FIG. 1 is an overall configuration diagram of a scanning electron microscope image correction apparatus according to the present invention, FIG. 2 is an explanatory diagram showing how an image is disturbed when vibration is superimposed on scanning, and FIG. 3 is between adjacent scanning image data. FIG. 4 is a diagram showing the principle of detection of relative scanning deviation in the scanning direction by the line piece cross-correlation function and its peak position, and FIG. 4 shows the principle of scanning vertical direction permutation detection by the relaxation method based on the correlation value between line pieces. FIG. 5 is a configuration diagram of the scanning direction correlator, and FIG. 6 is a diagram showing an example of scanning vertical direction image correction.
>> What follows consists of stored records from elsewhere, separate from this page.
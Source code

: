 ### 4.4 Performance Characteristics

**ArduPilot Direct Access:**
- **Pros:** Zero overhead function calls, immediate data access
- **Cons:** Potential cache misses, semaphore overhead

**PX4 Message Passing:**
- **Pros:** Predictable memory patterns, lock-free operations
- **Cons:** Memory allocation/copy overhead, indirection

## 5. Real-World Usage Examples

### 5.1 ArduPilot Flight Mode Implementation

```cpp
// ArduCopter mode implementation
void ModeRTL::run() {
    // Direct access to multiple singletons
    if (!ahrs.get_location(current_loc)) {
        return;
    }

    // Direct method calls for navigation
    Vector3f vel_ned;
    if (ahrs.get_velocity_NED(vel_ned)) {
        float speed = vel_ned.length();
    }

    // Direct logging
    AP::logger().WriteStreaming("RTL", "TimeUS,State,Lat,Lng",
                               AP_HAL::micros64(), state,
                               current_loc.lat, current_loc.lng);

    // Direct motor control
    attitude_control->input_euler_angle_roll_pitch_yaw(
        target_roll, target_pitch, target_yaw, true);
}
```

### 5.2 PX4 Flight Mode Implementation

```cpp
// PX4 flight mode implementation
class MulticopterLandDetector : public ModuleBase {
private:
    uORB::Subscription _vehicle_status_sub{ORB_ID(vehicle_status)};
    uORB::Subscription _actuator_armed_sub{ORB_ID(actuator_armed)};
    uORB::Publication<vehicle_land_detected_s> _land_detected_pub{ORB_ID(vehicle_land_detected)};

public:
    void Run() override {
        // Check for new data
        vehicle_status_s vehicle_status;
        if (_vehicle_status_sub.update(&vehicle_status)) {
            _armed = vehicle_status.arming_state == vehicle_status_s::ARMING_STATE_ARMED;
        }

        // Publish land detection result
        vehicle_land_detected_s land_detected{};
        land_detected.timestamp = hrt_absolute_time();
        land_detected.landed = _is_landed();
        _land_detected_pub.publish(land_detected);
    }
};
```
 ─────────────────────────────────────────────────── ─── Continuation of the front page (72) Inventor Tetsuo Yokoyama 1099, Ozenji, Aso-ku, Kawasaki-shi, Kanagawa Inside the Hitachi, Ltd. System Development Laboratory (72) Inventor, Koichi Haruna 1099, Ozen-ji, Aso-ku, Kawasaki, Kanagawa Ceremony company Hitachi Systems Development Laboratory

Claims (2)

[Claims] 1. An A / D converter for A / D converting scanned image data by a scanning electron microscope apparatus, an image data buffer for temporarily storing the A / D converted scanned image data, and an image in the image data buffer. Correlation calculation device for obtaining the cross-correlation function between line pieces with respect to the relative position in the scanning direction and the image line piece relative position shift amount from the peak position, and adding the relative position shift amount with the absolute position shift amount obtained in the previous step The absolute position deviation amount calculation device that uses the calculated value as the absolute position deviation amount of the current step, and the image position deviation in the scanning direction is corrected by controlling the read address of the image data in the image data buffer based on the absolute position deviation amount. An image correcting apparatus for a scanning electron microscope, comprising: 2. A scanning image data obtained by a scanning electron microscope apparatus.
A / D converter that converts the data into A / D and the scanned image that has been A / D converted
Image data buffer that temporarily stores data and image data
Scan direction cross-correlation function between image line pieces in buffer
Image line from the peak position obtained with respect to the relative position
One-sided relative displacement amount is calculated, and the image at the peak position
The correlation value between line pieces is calculated over a plurality of lines, and
The correlation value buffer that temporarily stores the correlation value and the buffer in the buffer
Based on the correlation value, the sum of correlation values between adjacent lines is the maximum.
Optimal ordering to find the ordering of image lines
The replacement calculation device and the image according to the optimum order replacement
Vertical scan direction to read out the image data in the image data buffer
Scanning electron characterized by being provided with an image correction device
Image correction device for microscope.